----- Records provided -----
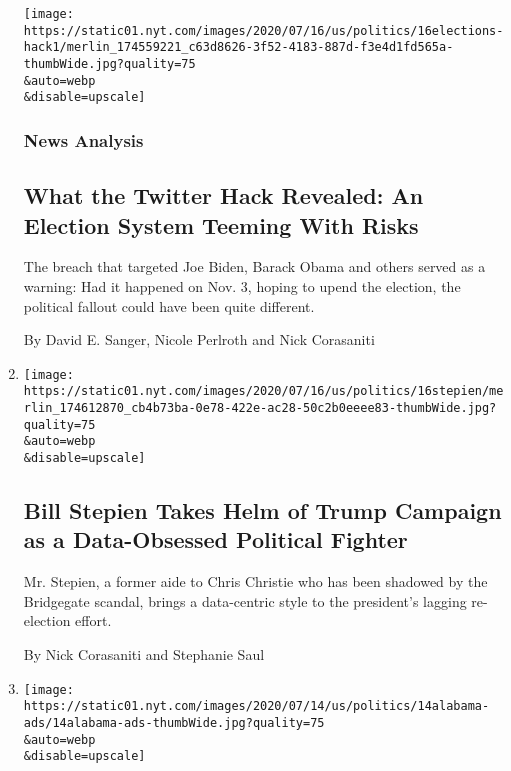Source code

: \begin{enumerate}
  \texttt{[image: https://static01.nyt.com/images/2020/07/16/us/politics/16elections-hack1/merlin\_174559221\_c63d8626-3f52-4183-887d-f3e4d1fd565a-thumbWide.jpg?quality=75\\\&auto=webp\\\&disable=upscale]}

  \hypertarget{news-analysis}{%
  \subsubsection{News Analysis}\label{news-analysis}}

  \hypertarget{what-the-twitter-hack-revealed-an-election-system-teeming-with-risks}{%
  \subsection{What the Twitter Hack Revealed: An Election System Teeming
  With
  Risks}\label{what-the-twitter-hack-revealed-an-election-system-teeming-with-risks}}

  The breach that targeted Joe Biden, Barack Obama and others served as
  a warning: Had it happened on Nov. 3, hoping to upend the election,
  the political fallout could have been quite different.

  By David E. Sanger, Nicole Perlroth and Nick Corasaniti
\item
  \href{/article/bill-stepien.html}{}

  \texttt{[image: https://static01.nyt.com/images/2020/07/16/us/politics/16stepien/merlin\_174612870\_cb4b73ba-0e78-422e-ac28-50c2b0eeee83-thumbWide.jpg?quality=75\\\&auto=webp\\\&disable=upscale]}

  \hypertarget{bill-stepien-takes-helm-of-trump-campaign-as-a-data-obsessed-political-fighter}{%
  \subsection{Bill Stepien Takes Helm of Trump Campaign as a
  Data-Obsessed Political
  Fighter}\label{bill-stepien-takes-helm-of-trump-campaign-as-a-data-obsessed-political-fighter}}

  Mr. Stepien, a former aide to Chris Christie who has been shadowed by
  the Bridgegate scandal, brings a data-centric style to the president's
  lagging re-election effort.

  By Nick Corasaniti and Stephanie Saul
\item
  \href{/2020/07/14/us/alabamas-senate-primary.html}{}

  \texttt{[image: https://static01.nyt.com/images/2020/07/14/us/politics/14alabama-ads/14alabama-ads-thumbWide.jpg?quality=75\\\&auto=webp\\\&disable=upscale]}


\end{enumerate}
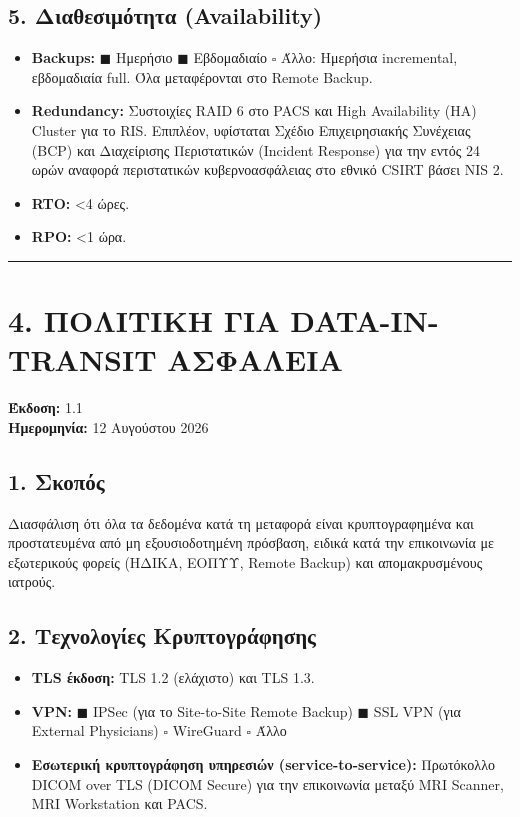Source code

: \documentclass[11pt,a4paper]{article}
\begin{document}
\subsection*{5. Διαθεσιμότητα (Availability)}
\begin{itemize}
    \item \textbf{Backups:} $\blacksquare$ Ημερήσιο \quad $\blacksquare$ Εβδομαδιαίο \quad $\square$ Άλλο: Ημερήσια incremental, εβδομαδιαία full. Όλα μεταφέρονται στο Remote Backup.
    \item \textbf{Redundancy:} Συστοιχίες RAID 6 στο PACS και High Availability (HA) Cluster για το RIS. Επιπλέον, υφίσταται Σχέδιο Επιχειρησιακής Συνέχειας (BCP) και Διαχείρισης Περιστατικών (Incident Response) για την εντός 24 ωρών αναφορά περιστατικών κυβερνοασφάλειας στο εθνικό CSIRT βάσει NIS 2.
    \item \textbf{RTO:} \textless   4 ώρες.
    \item \textbf{RPO:} \textless 1 ώρα.
\end{itemize}

\vspace{1cm}
\hrule
\vspace{1cm}

\section*{4. ΠΟΛΙΤΙΚΗ ΓΙΑ DATA-IN-TRANSIT ΑΣΦΑΛΕΙΑ}
\textbf{Έκδοση:} 1.1\\
\textbf{Ημερομηνία:} 12 Αυγούστου 2026

\subsection*{1. Σκοπός}
Διασφάλιση ότι όλα τα δεδομένα κατά τη μεταφορά είναι κρυπτογραφημένα και προστατευμένα από μη εξουσιοδοτημένη πρόσβαση, ειδικά κατά την επικοινωνία με εξωτερικούς φορείς (ΗΔΙΚΑ, ΕΟΠΥΥ, Remote Backup) και απομακρυσμένους ιατρούς.

\subsection*{2. Τεχνολογίες Κρυπτογράφησης}
\begin{itemize}
    \item \textbf{TLS έκδοση:} TLS 1.2 (ελάχιστο) και TLS 1.3.
    \item \textbf{VPN:} $\blacksquare$ IPSec (για το Site-to-Site Remote Backup) \quad $\blacksquare$ SSL VPN (για External Physicians) \quad $\square$ WireGuard \quad $\square$ Άλλο
    \item \textbf{Εσωτερική κρυπτογράφηση υπηρεσιών (service-to-service):} Πρωτόκολλο DICOM over TLS (DICOM Secure) για την επικοινωνία μεταξύ MRI Scanner, MRI Workstation και PACS.
\end{itemize}
\end{document}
-----
Each entry, word for word, belongs in your answer; each picture does not.

Source code

: \begin{enumerate}
  \texttt{[image: https://static01.nyt.com/images/2020/07/16/us/politics/16elections-hack1/merlin\_174559221\_c63d8626-3f52-4183-887d-f3e4d1fd565a-thumbWide.jpg?quality=75\\\&auto=webp\\\&disable=upscale]}

  \hypertarget{news-analysis}{%
  \subsubsection{News Analysis}\label{news-analysis}}

  \hypertarget{what-the-twitter-hack-revealed-an-election-system-teeming-with-risks}{%
  \subsection{What the Twitter Hack Revealed: An Election System Teeming
  With
  Risks}\label{what-the-twitter-hack-revealed-an-election-system-teeming-with-risks}}

  The breach that targeted Joe Biden, Barack Obama and others served as
  a warning: Had it happened on Nov. 3, hoping to upend the election,
  the political fallout could have been quite different.

  By David E. Sanger, Nicole Perlroth and Nick Corasaniti
\item
  \href{/article/bill-stepien.html}{}

  \texttt{[image: https://static01.nyt.com/images/2020/07/16/us/politics/16stepien/merlin\_174612870\_cb4b73ba-0e78-422e-ac28-50c2b0eeee83-thumbWide.jpg?quality=75\\\&auto=webp\\\&disable=upscale]}

  \hypertarget{bill-stepien-takes-helm-of-trump-campaign-as-a-data-obsessed-political-fighter}{%
  \subsection{Bill Stepien Takes Helm of Trump Campaign as a
  Data-Obsessed Political
  Fighter}\label{bill-stepien-takes-helm-of-trump-campaign-as-a-data-obsessed-political-fighter}}

  Mr. Stepien, a former aide to Chris Christie who has been shadowed by
  the Bridgegate scandal, brings a data-centric style to the president's
  lagging re-election effort.

  By Nick Corasaniti and Stephanie Saul
\item
  \href{/2020/07/14/us/alabamas-senate-primary.html}{}

  \texttt{[image: https://static01.nyt.com/images/2020/07/14/us/politics/14alabama-ads/14alabama-ads-thumbWide.jpg?quality=75\\\&auto=webp\\\&disable=upscale]}


\end{enumerate}
Source code

: \documentclass[11pt,a4paper]{article}
\begin{document}
\subsection*{5. Διαθεσιμότητα (Availability)}
\begin{itemize}
    \item \textbf{Backups:} $\blacksquare$ Ημερήσιο \quad $\blacksquare$ Εβδομαδιαίο \quad $\square$ Άλλο: Ημερήσια incremental, εβδομαδιαία full. Όλα μεταφέρονται στο Remote Backup.
    \item \textbf{Redundancy:} Συστοιχίες RAID 6 στο PACS και High Availability (HA) Cluster για το RIS. Επιπλέον, υφίσταται Σχέδιο Επιχειρησιακής Συνέχειας (BCP) και Διαχείρισης Περιστατικών (Incident Response) για την εντός 24 ωρών αναφορά περιστατικών κυβερνοασφάλειας στο εθνικό CSIRT βάσει NIS 2.
    \item \textbf{RTO:} \textless   4 ώρες.
    \item \textbf{RPO:} \textless 1 ώρα.
\end{itemize}

\vspace{1cm}
\hrule
\vspace{1cm}

\section*{4. ΠΟΛΙΤΙΚΗ ΓΙΑ DATA-IN-TRANSIT ΑΣΦΑΛΕΙΑ}
\textbf{Έκδοση:} 1.1\\
\textbf{Ημερομηνία:} 12 Αυγούστου 2026

\subsection*{1. Σκοπός}
Διασφάλιση ότι όλα τα δεδομένα κατά τη μεταφορά είναι κρυπτογραφημένα και προστατευμένα από μη εξουσιοδοτημένη πρόσβαση, ειδικά κατά την επικοινωνία με εξωτερικούς φορείς (ΗΔΙΚΑ, ΕΟΠΥΥ, Remote Backup) και απομακρυσμένους ιατρούς.

\subsection*{2. Τεχνολογίες Κρυπτογράφησης}
\begin{itemize}
    \item \textbf{TLS έκδοση:} TLS 1.2 (ελάχιστο) και TLS 1.3.
    \item \textbf{VPN:} $\blacksquare$ IPSec (για το Site-to-Site Remote Backup) \quad $\blacksquare$ SSL VPN (για External Physicians) \quad $\square$ WireGuard \quad $\square$ Άλλο
    \item \textbf{Εσωτερική κρυπτογράφηση υπηρεσιών (service-to-service):} Πρωτόκολλο DICOM over TLS (DICOM Secure) για την επικοινωνία μεταξύ MRI Scanner, MRI Workstation και PACS.
\end{itemize}
\end{document}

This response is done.